Wenn Polen die EU nicht “schützen” würde (mit 20.000 Soldaten, wie im Krieg), könnten es “bald Hunderttausende sein, Millionen, die Richtung Europa kommen”. Gerade Deutschland solle dankbar sein, so der Chef der PiS-Regierung.
Damit fordert Morawiecki die Kanzlerin direkt heraus. Es geht nicht nur um ihr flüchtlingspolitisches Vermächtnis, wonach Humanität und Solidarität im Zweifel wichtiger seien als der Schutz der Grenzen.
Es geht auch um die Außenpolitik. Morawiecki fordert einen Stopp der Gaspipeline Nord Stream 2 – und eine Ende der Gespräche mit dem belorussischen Diktator Lukaschenko. Seine Regierung werde mögliche Ergebnisse der Vermittlung nicht anerkennen.
Wenn sich der polnische Hardliner durchsetzt – und derzeit spricht viel dafür – wird von Merkels europapolitischem Erbe nicht viel übrig bleiben. Die EU baut unter seinem Druck genau die “Festung”, die die Kanzlerin 2015 nicht wollte.
Und das wegen einiger tausend Migranten, die plötzlich nicht mehr als Menschen, sondern als “hybride Waffe” bezeichnet werden…
Kleopatra
20. November 2021 @ 10:05
Der “Flüchtlingsherbst” 2015/16 kann nicht als europapolitisches Erbe Merkels bezeichnet werden, oder wenn, dann nur in Form des auf ihn in praktisch der gesamten EU folgenden Rückschlags. Denn die Position der deutschen Kanzlerin wurde damals von keinem EU-Mitgliedstaat wirklich vorbehaltlos unterstützt. Bereits der “Umverteilungsbeschluss” vom Herbst 2015 wurde nicht nur von Ungarn und andere offen bekämpft, sondern von praktisch allen anderen Mitgliedstaaten de facto stillschweigend sabotiert bzw. einfach mehr oder weniger ignoriert.

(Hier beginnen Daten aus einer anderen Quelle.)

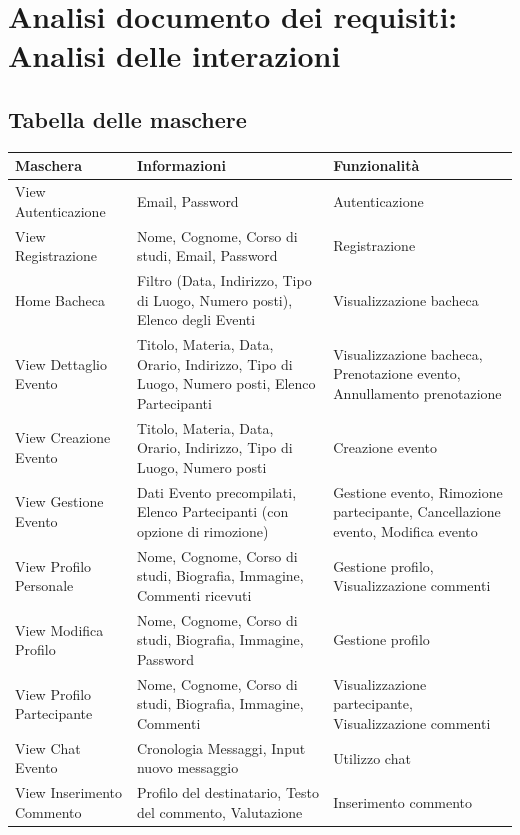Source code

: \documentclass[12pt,a4paper]{report}
\begin{document}
\newpage
\section{Analisi documento dei requisiti: Analisi delle interazioni}

\subsection{Tabella delle maschere}
\begin{tabularx}{\textwidth}{|p{4.5cm}|X|p{4cm}|}
    \hline
    \rowcolor{studyColor} \textbf{Maschera} & \textbf{Informazioni} & \textbf{Funzionalità} \\ \hline
    \endhead
    View Autenticazione & Email, Password & Autenticazione \\ \hline
    View Registrazione & Nome, Cognome, Corso di studi, Email, Password & Registrazione \\ \hline
    Home Bacheca & Filtro (Data, Indirizzo, Tipo di Luogo, Numero posti), Elenco degli Eventi & Visualizzazione bacheca \\ \hline
    View Dettaglio Evento & Titolo, Materia, Data, Orario, Indirizzo, Tipo di Luogo, Numero posti, Elenco Partecipanti & Visualizzazione bacheca, Prenotazione evento, Annullamento prenotazione \\ \hline
    View Creazione Evento & Titolo, Materia, Data, Orario, Indirizzo, Tipo di Luogo, Numero posti & Creazione evento \\ \hline
    View Gestione Evento & Dati Evento precompilati, Elenco Partecipanti (con opzione di rimozione) & Gestione evento, Rimozione partecipante, Cancellazione evento, Modifica evento \\ \hline
    View Profilo Personale & Nome, Cognome, Corso di studi, Biografia, Immagine, Commenti ricevuti & Gestione profilo, Visualizzazione commenti \\ \hline
    View Modifica Profilo & Nome, Cognome, Corso di studi, Biografia, Immagine, Password & Gestione profilo \\ \hline
    View Profilo Partecipante & Nome, Cognome, Corso di studi, Biografia, Immagine, Commenti & Visualizzazione partecipante, Visualizzazione commenti \\ \hline
    View Chat Evento & Cronologia Messaggi, Input nuovo messaggio & Utilizzo chat \\ \hline
    View Inserimento Commento & Profilo del destinatario, Testo del commento, Valutazione & Inserimento commento \\ \hline
\end{tabularx}
\end{document}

Das “Vermächtnis” von A. Merkel ist insofern immer nur eine Position gewesen, die in dieser Form von einigen deutschen Politikern vertreten wurde; und selbst in Deutschland handelte es sich vor allem darum, dass Merkel nicht offen einen Fehler eingestehen wollte. Ansonsten besteht Merkels “flüchtlingspolitisches Vermächtnis” in der Unterstützung Kroatiens (im EU-Wahlkampf und mit Nachtsichtgeräten für die Grenzpolizei) sowie anderer Staaten, die Deutschland die Migranten vom Leib halten, kürzlich in Verhandlungen mit Lukaschenko, in denen es eben gerade nicht um eine Weiterreise der Migranten ging etc.
Karl L. Müller
19. November 2021 @ 22:12
Na ja, die Kanzlerin hatte im Sommer einen Durchhänger bei Ihrer Reputation – siehe
„Du musst aber zurück“ zum Flüchtlingskind in Berlin und die „Griechenland“-Krise,
was aber eine Rettungsaktion für die Deutsche Bank (und die BNP in Frsnkreich war.
Da musste man natürlich auf die Tränendrüse drücken, und Orban dafür abstrafen, dass er streng nach EU-Regeln handelte. Das erweünschte Resultat stellte sich ein.
Und zu „hybride Waffe“ – „Weapons of Mass Migration“ von Kelly M. Greenhill, 2010.